As City's Under 18 side fine-tune their preparations for the second leg of the FA Youth Cup final, former City and England left back Andy Hinchcliffe has been recalling his memories of the last time a City side won the trophy.
"We all knew each other from a very young age," Andy says in an exclusive interview with MCFCTV.com, "so by the time we came to age 14 and 15 we were a strong side and then when it came to the Youth Cup winning side we had played together for nearly 10 years.
"There were some great individual players like Paul Lake, David White and Steve Redmond but we were a strong team as well. We tended to grind teams down, then score a lot of goals and that's why we won the competition."
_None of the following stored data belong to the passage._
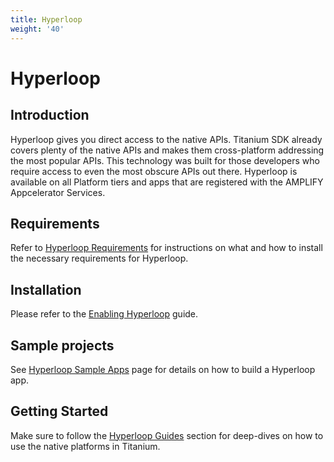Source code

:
 ```yaml
---
title: Hyperloop
weight: '40'
---
```


# Hyperloop

## Introduction

Hyperloop gives you direct access to the native APIs. Titanium SDK already covers plenty of the native APIs and makes them cross-platform addressing the most popular APIs. This technology was built for those developers who require access to even the most obscure APIs out there.
Hyperloop is available on all Platform tiers and apps that are registered with the AMPLIFY Appcelerator Services.

## Requirements

Refer to [Hyperloop Requirements](/guide/Titanium_SDK/Titanium_SDK_Guide/Hyperloop/Hyperloop_Guides/Hyperloop_Requirements/) for instructions on what and how to install the necessary requirements for Hyperloop.

## Installation

Please refer to the [Enabling Hyperloop](/guide/Titanium_SDK/Titanium_SDK_Guide/Hyperloop/Enabling_Hyperloop/) guide.

## Sample projects

See [Hyperloop Sample Apps](/guide/Titanium_SDK/Titanium_SDK_Guide/Hyperloop/Hyperloop_Sample_Apps/) page for details on how to build a Hyperloop app.

## Getting Started

Make sure to follow the [Hyperloop Guides](/guide/Titanium_SDK/Titanium_SDK_Guide/Hyperloop/Hyperloop_Guides/) section for deep-dives on how to use the native platforms in Titanium.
From the '86 side Lake went on to be rated by some as one of City's greatest ever players, despite his career being cruelly cut short by a terrible cruciate knee ligament injury. Thankfully, Paul was not lost to football and after retraining as a physiotherapist he is now working at Bolton Wanderers but the passing years have not dimmed Andy's admiration for him.
He continues: "Paul was incredibly versatile, he could play in defence, midfield or attack and play equally well in all of them. He would not just stand in at right back, he would be outstanding at right back, that's how good he was.
"Six or seven of that team went on to play for City, but he was easily the best of the lot. He had terrible injury problems, and had he not had them I'm certain he would have played for and possibly captained England. He was a fabulous player and a big part of the reason why we won the Youth Cup in 1986."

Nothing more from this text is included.